■ What the task asks ■
Starting from the top of the entries below and ending with the line containing "2025-05-08 19:58", restate every line word for word, pictures omitted.

[Rendered images with source text]
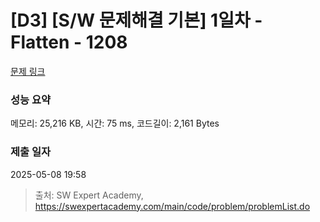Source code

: # [D3] [S/W 문제해결 기본] 1일차 - Flatten - 1208 

[문제 링크](https://swexpertacademy.com/main/code/problem/problemDetail.do?contestProbId=AV139KOaABgCFAYh) 

### 성능 요약

메모리: 25,216 KB, 시간: 75 ms, 코드길이: 2,161 Bytes

### 제출 일자

2025-05-08 19:58



> 출처: SW Expert Academy, https://swexpertacademy.com/main/code/problem/problemList.do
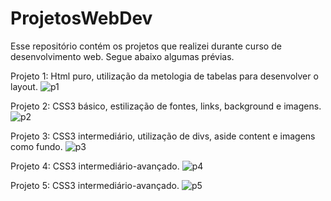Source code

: # ProjetosWebDev
Esse repositório contém os projetos que realizei durante curso de desenvolvimento web.
Segue abaixo algumas prévias.

Projeto 1: Html puro, utilização da metologia de tabelas para desenvolver o layout.
![p1](https://user-images.githubusercontent.com/47941429/75451853-025b1200-5950-11ea-82d7-6d1d69e21ec7.png)

Projeto 2: CSS3 básico, estilização de fontes, links, background e imagens.
![p2](https://user-images.githubusercontent.com/47941429/75451863-04bd6c00-5950-11ea-8054-a99ed2ca5231.png)

Projeto 3: CSS3 intermediário, utilização de divs, aside content e imagens como fundo.
![p3](https://user-images.githubusercontent.com/47941429/75451869-05ee9900-5950-11ea-864a-b0ccd527a124.png)

Projeto 4: CSS3 intermediário-avançado.
![p4](https://user-images.githubusercontent.com/47941429/75451871-06872f80-5950-11ea-8cb5-9a0daf04c053.png)

Projeto 5: CSS3 intermediário-avançado. 
![p5](https://user-images.githubusercontent.com/47941429/75451875-0850f300-5950-11ea-8c19-59df5a8e14de.png)









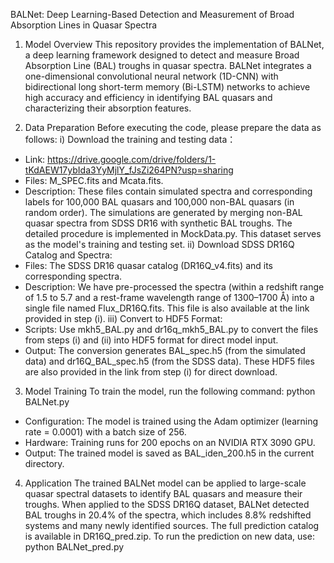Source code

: BALNet: Deep Learning-Based Detection and Measurement of Broad Absorption Lines in Quasar Spectra

1) Model Overview
This repository provides the implementation of BALNet, a deep learning framework designed to detect and measure Broad Absorption Line (BAL) troughs in quasar spectra. BALNet integrates a one-dimensional convolutional neural network (1D-CNN) with bidirectional long short-term memory (Bi-LSTM) networks to achieve high accuracy and efficiency in identifying BAL quasars and characterizing their absorption features.

2) Data Preparation
Before executing the code, please prepare the data as follows:
i) Download the training and testing data：
* Link: https://drive.google.com/drive/folders/1-tKdAEW17ybIda3YyMjlY_fJsZi264PN?usp=sharing
* Files: M_SPEC.fits and Mcata.fits.
* Description: These files contain simulated spectra and corresponding labels for 100,000 BAL quasars and 100,000 non-BAL quasars (in random order). The simulations are generated by merging non-BAL quasar spectra from SDSS DR16 with synthetic BAL troughs. The detailed procedure is implemented in MockData.py. This dataset serves as the model's training and testing set.
ii) Download SDSS DR16Q Catalog and Spectra:
* Files: The SDSS DR16 quasar catalog (DR16Q_v4.fits) and its corresponding spectra.
* Description: We have pre-processed the spectra (within a redshift range of 1.5 to 5.7 and a rest-frame wavelength range of 1300–1700 Å) into a single file named Flux_DR16Q.fits. This file is also available at the link provided in step (i).
iii) Convert to HDF5 Format:
* Scripts: Use mkh5_BAL.py and dr16q_mkh5_BAL.py to convert the files from steps (i) and (ii) into HDF5 format for direct model input.
* Output: The conversion generates BAL_spec.h5 (from the simulated data) and dr16Q_BAL_spec.h5 (from the SDSS data). These HDF5 files are also provided in the link from step (i) for direct download.

3) Model Training 
To train the model, run the following command:
python BALNet.py
* Configuration: The model is trained using the Adam optimizer (learning rate = 0.0001) with a batch size of 256.
* Hardware: Training runs for 200 epochs on an NVIDIA RTX 3090 GPU.
* Output: The trained model is saved as BAL_iden_200.h5 in the current directory.

4) Application
The trained BALNet model can be applied to large-scale quasar spectral datasets to identify BAL quasars and measure their troughs. When applied to the SDSS DR16Q dataset, BALNet detected BAL troughs in 20.4% of the spectra, which includes 8.8% redshifted systems and many newly identified sources. The full prediction catalog is available in DR16Q_pred.zip.
To run the prediction on new data, use:
python BALNet_pred.py

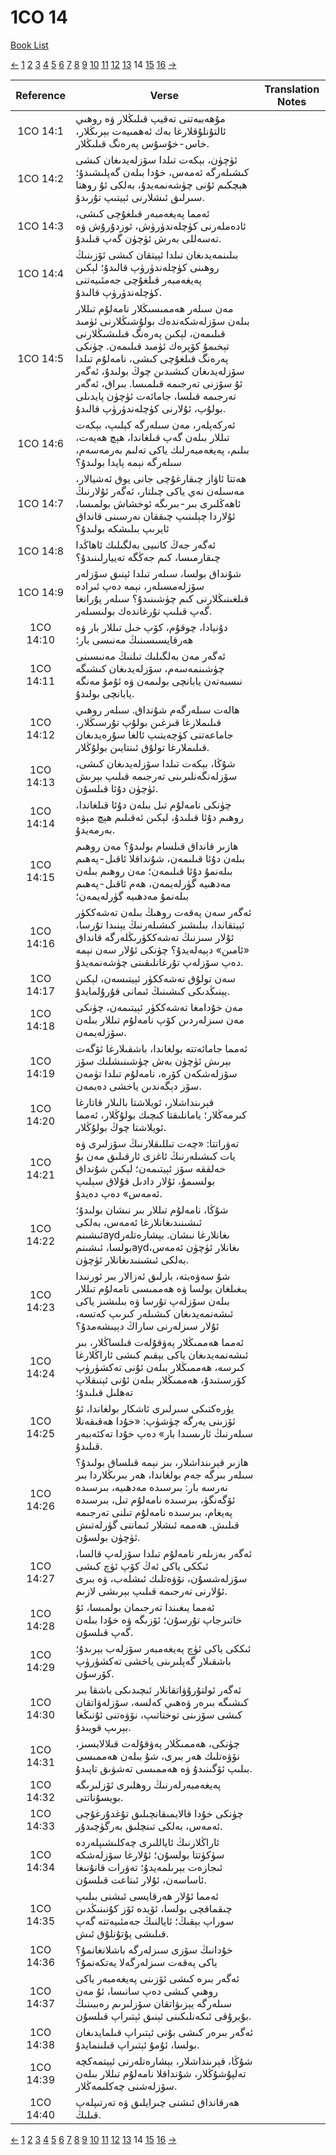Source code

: # 1CO 14
[Book List](../README.md)

[<-](./chapter_13.md) [1](./chapter_1.md) [2](./chapter_2.md) [3](./chapter_3.md) [4](./chapter_4.md) [5](./chapter_5.md) [6](./chapter_6.md) [7](./chapter_7.md) [8](./chapter_8.md) [9](./chapter_9.md) [10](./chapter_10.md) [11](./chapter_11.md) [12](./chapter_12.md) [13](./chapter_13.md) 14 [15](./chapter_15.md) [16](./chapter_16.md) [->](./chapter_15.md)

| Reference | Verse | Translation Notes |
|:---------:|-------|-------------------|
|1CO 14:1|مۇھەببەتنى تەقيپ قىلىڭلار ۋە روھىي ئالتۇنلۇقلارغا بەك ئەھمىيەت بېرىڭلار، خاس-خۇسۇس پەرەنگ قىلىڭلار.||
|1CO 14:2|ئۈچۈن، بېكەت تىلدا سۆزلەيدىغان كىشى كىشىلەرگە ئەمەس، خۇدا بىلەن گەپلىشىدۇ؛ ھېچكىم ئۇنى چۈشەنمەيدۇ، بەلكى ئۇ روھتا سىرلىق ئىشلارنى ئېيتىپ تۇرىدۇ.||
|1CO 14:3|ئەمما پەيغەمبەر قىلغۇچى كىشى، ئادەملەرنى كۈچلەندۈرۈش، ئوزدۇرۇش ۋە تەسەللى بەرش ئۈچۈن گەپ قىلىدۇ.||
|1CO 14:4|بىلىنمەيدىغان تىلدا ئېيتقان كىشى ئۆزىنىڭ روھىنى كۈچلەندۈرۈپ قالىدۇ؛ لېكىن پەيغەمبەر قىلغۇچى جەمئىيەتنى كۈچلەندۈرۈپ قالىدۇ.||
|1CO 14:5|مەن سىلەر ھەممىسىڭلار نامەلۇم تىللار بىلەن سۆزلەشكەندەك بولۇشىڭلارنى ئۈمىد قىلىمەن، لېكىن پەرەنگ قىلىشىڭلارنى تېخىمۇ كۆپرەك ئۈمىد قىلىمەن. چۈنكى پەرەنگ قىلغۇچى كىشى، نامەلۇم تىلدا سۆزلەيدىغان كىشىدىن چوڭ بولىدۇ، ئەگەر ئۇ سۆزنى تەرجىمە قىلمىسا. بىراق، ئەگەر تەرجىمە قىلسا، جامائەت ئۈچۈن پايدىلى بولۇپ، ئۇلارنى كۈچلەندۈرۈپ قالىدۇ.||
|1CO 14:6|ئەركەپلەر، مەن سىلەرگە كېلىپ، بېكەت تىللار بىلەن گەپ قىلغاندا، ھېچ ھەيەت، بىلىم، پەيغەمبەرلىك ياكى تەلىم بەرمەسەم، سىلەرگە نېمە پايدا بولىدۇ؟||
|1CO 14:7|ھەتتا ئاۋاز چىقارغۇچى جانى يوق ئەشيالار، مەسىلەن نەي ياكى چىلتار، ئەگەر ئۇلارنىڭ ئاھەڭلىرى بىر-بىرىگە ئوخشاش بولمىسا، ئۇلاردا چېلىنىپ چىققان نەرسىنى قانداق ئايرىپ بىلىشكە بولىدۇ؟||
|1CO 14:8|ئەگەر جەڭ كانىيى بەلگىلىك ئاھاڭدا چىقارمىسا، كىم جەڭگە تەييارلىنىدۇ؟||
|1CO 14:9|شۇنداق بولسا، سىلەر تىلدا ئېنىق سۆزلەر سۆزلەمسىلەر، نېمە دەپ ئىرادە قىلغىنىڭلارنى كىم چۈشىنىدۇ؟ سىلەر پۇرانغا گەپ قىلىپ تۇرغاندەك بولىسىلەر.||
|1CO 14:10|دۇنيادا، چوقۇم، كۆپ خىل تىللار بار ۋە ھەرقايسىسىنىڭ مەنىسى بار؛||
|1CO 14:11|ئەگەر مەن بەلگىلىك تىلنىڭ مەنىسىنى چۈشىنمەسەم، سۆزلەيدىغان كىشىگە نىسبەتەن يابانچى بولىمەن ۋە ئۇمۇ مەنگە يابانچى بولىدۇ.||
|1CO 14:12|ھالەت سىلەرگەم شۇنداق. سىلەر روھىي قىلىملارغا قىزغىن بولۇپ تۇرسىڭلار، جاماعەتنى كۈچەيتىپ ئالغا سۇرەيدىغان قىلىملارغا تولۇق ئىنتايىن بولۇڭلار.||
|1CO 14:13|شۇڭا، بېكەت تىلدا سۆزلەيدىغان كىشى، سۆزلەنگەنلىرىنى تەرجىمە قىلىپ بېرىش ئۈچۈن دۇئا قىلسۇن.||
|1CO 14:14|چۈنكى نامەلۇم تىل بىلەن دۇئا قىلغاندا، روھىم دۇئا قىلىدۇ، لېكىن ئەقىلىم ھېچ مېۋە بەرمەيدۇ.||
|1CO 14:15|ھازىر قانداق قىلسام بولىدۇ؟ مەن روھىم بىلەن دۇئا قىلىمەن، شۇنداقلا ئاقىل-پەھىم بىلەنمۇ دۇئا قىلىمەن؛ مەن روھىم بىلەن مەدھىيە گۈرلەيمەن، ھەم ئاقىل-پەھىم بىلەنمۇ مەدھىيە گۈرلەيمەن؛||
|1CO 14:16|ئەگەر سەن پەقەت روھىڭ بىلەن تەشەككۈر ئېيتقاندا، بىلىشىز كىشىلەرنىڭ يېنىدا تۇرسا، ئۇلار سىزنىڭ تەشەككۈرىڭلەرگە قانداق «ئامىن» دېيەلەيدۇ؟ چۈنكى ئۇلار سەن نېمە دەپ سۆزلەپ تۇرغانلىقىنى چۈشەنمەيدۇ.||
|1CO 14:17|سەن تولۇق تەشەككۈر ئېيتىسەن، لېكىن يېنىڭدىكى كىشىنىڭ ئىمانى قۇرۇلمايدۇ.||
|1CO 14:18|مەن خۇدامغا تەشەككۈر ئېيتىمەن، چۈنكى مەن سىزلەردىن كۆپ نامەلۇم تىللار بىلەن سۆزلەيمەن.||
|1CO 14:19|ئەمما جامائەتتە بولغاندا، باشقىلارغا ئۆگەت بېرىش ئۈچۈن بەش چۈشىنىشلىك سۆز سۆزلەشكەن كۆرە، نامەلۇم تىلدا تۈمەن سۆز دېگەندىن ياخشى دەيمەن.||
|1CO 14:20|قېرىنداشلار، ئويلاشتا بالىلار قاتارغا كىرمەڭلار؛ يامانلىقتا كىچىك بولۇڭلار، ئەمما ئويلاشتا چوڭ بولۇڭلار.||
|1CO 14:21|تەۋراتتا: «چەت تىللىقلارنىڭ سۆزلىرى ۋە يات كىشىلەرنىڭ ئاغزى ئارقىلىق مەن بۇ خەلققە سۆز ئېيتىمەن؛ لېكىن شۇنداق بولسىمۇ، ئۇلار دادىل قۇلاق سېلىپ ئەمەس» دەپ دەيدۇ.||
|1CO 14:22|شۇڭا، نامەلۇم تىللار بىر نىشان بولىدۇ؛ ئىشىنىدىغانلارغا ئەمەس، بەلكى ئىشىنمaydىغانلارغا نىشان. بېشارەتلەر بولسا، ئىشىنمaydىغانلار ئۈچۈن ئەمەس، بەلكى ئىشىنىدىغانلار ئۈچۈن.||
|1CO 14:23|شۇ سەۋەبتە، بارلىق ئەزالار بىر ئورنىدا يىغىلغان بولسا ۋە ھەممىسى نامەلۇم تىللار بىلەن سۆزلەپ تۇرسا ۋە بىلىشىز ياكى ئىشەنمەيدىغان كىشىلەر كىرىپ كەتسە، ئۇلار سىزلەرنى ساراڭ دېيىشەمدۇ؟||
|1CO 14:24|ئەمما ھەممىڭلار پەۋقۇلەت قىلساڭلار، بىر ئىشەنمەيدىغان ياكى بېقىم كىشى ئاراڭلارغا كىرسە، ھەممىڭلار بىلەن ئۇنى تەكشۈرۈپ كۆرسىتىدۇ، ھەممىڭلار بىلەن ئۇنى ئېنىقلاپ تەھلىل قىلىدۇ؛||
|1CO 14:25|يۈرەكتىكى سىرلىرى ئاشكار بولغاندا، ئۇ ئۆزىنى يەرگە چۈشۈپ: «خۇدا ھەقىقەنلا سىلەرنىڭ ئارىسىدا بار» دەپ خۇدا تەكئەببەر قىلىدۇ.||
|1CO 14:26|ھازىر قېرىنداشلار، بىز نېمە قىلساق بولىدۇ؟ سىلەر بىرگە جەم بولغاندا، ھەر بىرىڭلاردا بىر نەرسە بار: بىرسىدە مەدھىيە، بىرسىدە ئۆگەنگۈ، بىرسىدە نامەلۇم تىل، بىرسىدە پەيغام، بىرسىدە نامەلۇم تىلنى تەرجىمە قىلىش. ھەممە ئىشلار ئىماننى گۈرلەتىش ئۈچۈن بولسۇن.||
|1CO 14:27|ئەگەر بەزىلەر نامەلۇم تىلدا سۆزلەپ قالسا، ئىككى ياكى ئەڭ كۆپ ئۈچ كىشى سۆزلەشسۇن، نۆۋەتلىك ئىشلەب، ۋە بىرى ئۇلارنى تەرجىمە قىلىپ بېرىشى لازىم.||
|1CO 14:28|ئەمما يىغىندا تەرجىمان بولمىسا، ئۇ خاتىرجاپ تۇرسۇن؛ ئۆزىگە ۋە خۇدا بىلەن گەپ قىلسۇن.||
|1CO 14:29|ئىككى ياكى ئۈچ پەيغەمبەر سۆزلەب بېرىدۇ؛ باشقىلار گەپلىرىنى ياخشى تەكشۈرۈپ كۆرسۇن.||
|1CO 14:30|ئەگەر ئولتۇرۇۋاتقانلار ئىچىدىكى باشقا بىر كىشىگە بىرەر ۋەھىي كەلسە، سۆزلەۋاتقان كىشى سۆزىنى توختاتىپ، نۆۋەتنى ئۇنىڭغا بېرىپ قويىدۇ.||
|1CO 14:31|چۈنكى، ھەممىڭلار پەۋقۇلەت قىلالايسىز، نۆۋەتلىك ھەر بىرى، شۇ بىلەن ھەممىسى بىلىپ ئۆگىنىدۇ ۋە ھەممىسى تەشۋىق تاپىدۇ.||
|1CO 14:32|پەيغەمبەرلەرنىڭ روھلىرى ئۆزلىرىگە بويسۇناتتى.||
|1CO 14:33|چۈنكى خۇدا قالايمىقانچىلىق تۇغدۇرغۇچى ئەمەس، بەلكى تىنچلىق بەرگۈچىدۇر.||
|1CO 14:34|ئاراڭلارنىڭ ئاياللىرى چەكلىشىپلەردە سۈكۈتتا بولسۇن؛ ئۇلارغا سۆزلەشكە ئىجازەت بېرىلمەيدۇ؛ تەۋرات قانۇنىغا ئاساسەن، ئۇلار ئىتاعت قىلسۇن.||
|1CO 14:35|ئەمما ئۇلار ھەرقايسى ئىشنى بىلىپ چىقماقچى بولسا، ئۆيدە ئۆز كۇنىنىڭدىن سوراپ بېقىڭ؛ ئايالنىڭ جەمئىيەتتە گەپ قىلىشى پۇتۇنلۇق ئىش.||
|1CO 14:36|خۇدانىڭ سۆزى سىزلەرگە باشلانغانمۇ؟ ياكى پەقەت سىزلەرگەلا يەتكەنمۇ؟||
|1CO 14:37|ئەگەر بىرە كىشى ئۆزىنى پەيغەمبەر ياكى روھىي كىشى دەپ سانىسا، ئۇ مەن سىلەرگە يېزىۋاتقان سۆزلىرىم رەببىنىڭ بۇيرۇقى ئىكەنلىكىنى ئېنىق ئېتىراپ قىلسۇن.||
|1CO 14:38|ئەگەر بىرەر كىشى بۇنى ئېتىراپ قىلمايدىغان بولسا، ئۇمۇ ئېتىراپ قىلىنمايدۇ.||
|1CO 14:39|شۇڭا، قېرىنداشلار، بېشارەتلەرنى ئېيتمەكچە تەلپۇشۇڭلار، شۇنداقلا نامەلۇم تىللار بىلەن سۆزلەشنى چەكلىمەڭلار.||
|1CO 14:40|ھەرقانداق ئىشنى چىرايلىق ۋە تەرتىپلەپ قىلىڭ.||


[<-](./chapter_13.md) [1](./chapter_1.md) [2](./chapter_2.md) [3](./chapter_3.md) [4](./chapter_4.md) [5](./chapter_5.md) [6](./chapter_6.md) [7](./chapter_7.md) [8](./chapter_8.md) [9](./chapter_9.md) [10](./chapter_10.md) [11](./chapter_11.md) [12](./chapter_12.md) [13](./chapter_13.md) 14 [15](./chapter_15.md) [16](./chapter_16.md) [->](./chapter_15.md)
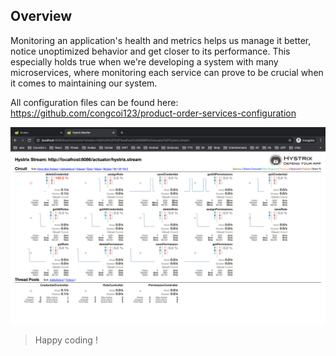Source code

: ## Overview

Monitoring an application's health and metrics helps us manage it better, notice unoptimized behavior and get closer to its performance. This especially holds true when we're developing a system with many microservices, where monitoring each service can prove to be crucial when it comes to maintaining our system.  

All configuration files can be found here: https://github.com/congcoi123/product-order-services-configuration

![monitoring](../../../assets/monitoring.png)

> Happy coding !
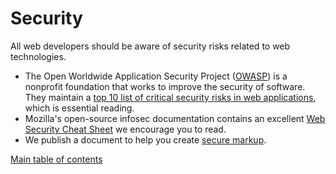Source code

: # Security

All web developers should be aware of security risks related to web technologies.

* The Open Worldwide Application Security Project ([OWASP](https://owasp.org/)) is a nonprofit foundation that works to improve the security of software. They maintain a [top 10 list of critical security risks in web applications](https://owasp.org/www-project-top-ten/), which is essential reading.
* Mozilla's open-source infosec documentation contains an excellent [Web Security Cheat Sheet](https://infosec.mozilla.org/guidelines/web_security.html) we encourage you to read.
* We publish a document to help you create [secure markup](secure-markup.md).

[Main table of contents](../README.md#table-of-contents)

■ Problem solution ■
Source code

: # [D3] [S/W 문제해결 기본] 1일차 - Flatten - 1208 

[문제 링크](https://swexpertacademy.com/main/code/problem/problemDetail.do?contestProbId=AV139KOaABgCFAYh) 

### 성능 요약

메모리: 25,216 KB, 시간: 75 ms, 코드길이: 2,161 Bytes

### 제출 일자

2025-05-08 19:58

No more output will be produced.